- **SUPPLIED RECORDS**:

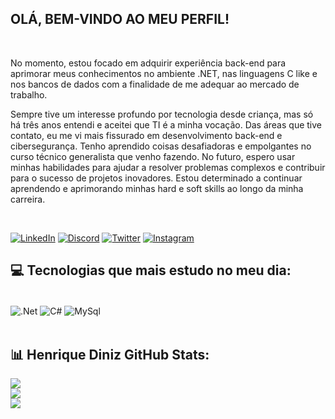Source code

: 


## OLÁ, BEM-VINDO AO MEU PERFIL!
<br/>

No momento, estou focado em adquirir experiência back-end para aprimorar meus conhecimentos no ambiente .NET, nas linguagens C like e nos bancos de dados com a finalidade de me adequar ao mercado de trabalho. <br/>

Sempre tive um interesse profundo por tecnologia desde criança, mas só há três anos entendi e aceitei que TI é a minha vocação. Das áreas que tive contato, eu me vi mais fissurado em desenvolvimento back-end e cibersegurança. Tenho aprendido coisas desafiadoras e empolgantes no curso técnico generalista que venho fazendo. No futuro, espero usar minhas habilidades para ajudar a resolver problemas complexos e contribuir para o sucesso de projetos inovadores. Estou determinado a continuar aprendendo e aprimorando minhas hard e soft skills ao longo da minha carreira.






<br/>

[![LinkedIn](https://img.shields.io/badge/LinkedIn-0077B5?style=for-the-badge&logo=linkedin&logoColor=white/)](https://www.linkedin.com/in/pedro-henrique-diniz/)
[![Discord](https://img.shields.io/badge/Discord-7289DA?style=for-the-badge&logo=discord&logoColor=white)](https://discord.com/channels/@Liscanno#9238)
[![Twitter](https://img.shields.io/badge/Twitter-1DA1F2?style=for-the-badge&logo=twitter&logoColor=white)](https://twitter.com/Liscanno)
[![Instagram](https://img.shields.io/badge/Instagram-E4405F?style=for-the-badge&logo=instagram&logoColor=white)](https://www.instagram.com/ph___diniz/)

## 💻 Tecnologias que mais estudo no meu dia:

<div style="display: inline_block"><br/>
  <img align="center" alt=".Net" src="https://img.shields.io/badge/.NET-5C2D91?style=for-the-badge&logo=.net&logoColor=white" />  
  <img align="center" alt="C#" src="https://img.shields.io/badge/C%23-239120?style=for-the-badge&logo=c-sharp&logoColor=white" />
  <img align="center" alt="MySql" src="https://img.shields.io/badge/MySQL-00000F?style=for-the-badge&logo=mysql&logoColor=white" />

</div>

<br/>




## 📊 Henrique Diniz GitHub Stats:
![](https://github-readme-stats.vercel.app/api?username=Liscanno&theme=react&hide_border=false&include_all_commits=true&count_private=true)<br/>
![](https://github-readme-streak-stats.herokuapp.com/?user=Liscanno&theme=react&hide_border=false)<br/>
![](https://github-readme-stats.vercel.app/api/top-langs/?username=Liscanno&theme=react&hide_border=false&include_all_commits=true&count_private=true&layout=compact)
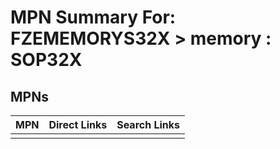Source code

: 



# MPN Summary For: FZEMEMORYS32X > memory : SOP32X

## MPNs
  

|MPN|Direct Links|Search Links|
| :--- | :--- | :--- |
||||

- **ASSIGNMENT**:
Search the material above for the word "react", then copy each line that holds it.

- **ANSWER SPACE**:
![](https://github-readme-stats.vercel.app/api?username=Liscanno&theme=react&hide_border=false&include_all_commits=true&count_private=true)<br/>
![](https://github-readme-streak-stats.herokuapp.com/?user=Liscanno&theme=react&hide_border=false)<br/>
![](https://github-readme-stats.vercel.app/api/top-langs/?username=Liscanno&theme=react&hide_border=false&include_all_commits=true&count_private=true&layout=compact)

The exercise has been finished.